The AUDUSD has drifted higher for seven straight weeks. We have to travel back to the period between June and July of 2016 to find a comparable weekly win streak, albeit a less significant one.
But nothing lasts forever, and what goes up must come down. However, the last thing you want to do is sell into an uptrend without just cause.
It’s also important to identify the broader technical theme because while a 4-hour chart can be nice to look at, it doesn’t paint a complete picture.
For that, we turn to the weekly time frame.
As you can see, the AUDUSD has been in a steady uptrend since the beginning of 2016. Though I would argue that it’s corrective in appearance relative to the multi-year downtrend that started in 2011.

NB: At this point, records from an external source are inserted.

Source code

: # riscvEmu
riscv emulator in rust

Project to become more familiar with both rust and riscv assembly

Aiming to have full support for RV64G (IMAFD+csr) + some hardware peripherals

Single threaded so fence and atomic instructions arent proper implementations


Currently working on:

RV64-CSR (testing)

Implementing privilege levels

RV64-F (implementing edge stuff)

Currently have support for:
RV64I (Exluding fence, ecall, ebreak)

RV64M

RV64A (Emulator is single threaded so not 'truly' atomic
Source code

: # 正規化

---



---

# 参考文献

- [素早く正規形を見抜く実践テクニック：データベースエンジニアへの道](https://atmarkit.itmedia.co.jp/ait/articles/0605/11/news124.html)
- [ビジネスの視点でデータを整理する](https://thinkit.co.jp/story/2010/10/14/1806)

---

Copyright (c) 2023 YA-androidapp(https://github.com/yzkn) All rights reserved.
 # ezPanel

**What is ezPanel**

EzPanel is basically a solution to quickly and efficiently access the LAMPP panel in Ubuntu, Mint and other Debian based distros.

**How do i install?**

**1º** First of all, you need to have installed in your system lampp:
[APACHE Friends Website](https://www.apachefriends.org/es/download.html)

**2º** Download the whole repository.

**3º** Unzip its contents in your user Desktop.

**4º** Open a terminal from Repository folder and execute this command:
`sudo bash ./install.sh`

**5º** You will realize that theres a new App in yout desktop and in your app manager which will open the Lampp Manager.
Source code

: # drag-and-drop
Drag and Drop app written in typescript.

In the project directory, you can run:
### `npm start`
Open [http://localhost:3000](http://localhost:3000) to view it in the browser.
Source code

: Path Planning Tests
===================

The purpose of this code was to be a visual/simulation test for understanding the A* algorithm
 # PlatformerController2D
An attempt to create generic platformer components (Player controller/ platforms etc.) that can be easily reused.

While the pair still has room to run, overhead resistance is substantial. At the moment that resistance level is 0.8110 with a close above that exposing 0.8160.
For those who are more interested in playing the weekly range above, there is a 4-hour ascending channel that could prove useful.
There’s no indication of it yet, but a close below channel support in the chart below could signal a turn lower. The first area of interest following a break lower would be 0.8020 followed by 0.7935.
I don’t usually include this many support levels on a chart, but I believe that ignoring any one of them would be a mistake.
I’m not doing anything here just yet. The AUDUSD may very well have another 100 pips left in this seven-week rally. In which case, traders can watch for a close above 0.8110 which would likely attract another round of buyers.
Alternatively, a close below channel support would begin to put pressure on longs. There’s no telling when or where it might occur, but I do believe that’s the bigger play here given the two-year range shown above.
One event that could trigger a break one way or the other is today’s Fed rate decision and statement at 2 pm EST. Keep in mind that this Friday also features non-farm payrolls, which could shake things up for the U.S. dollar.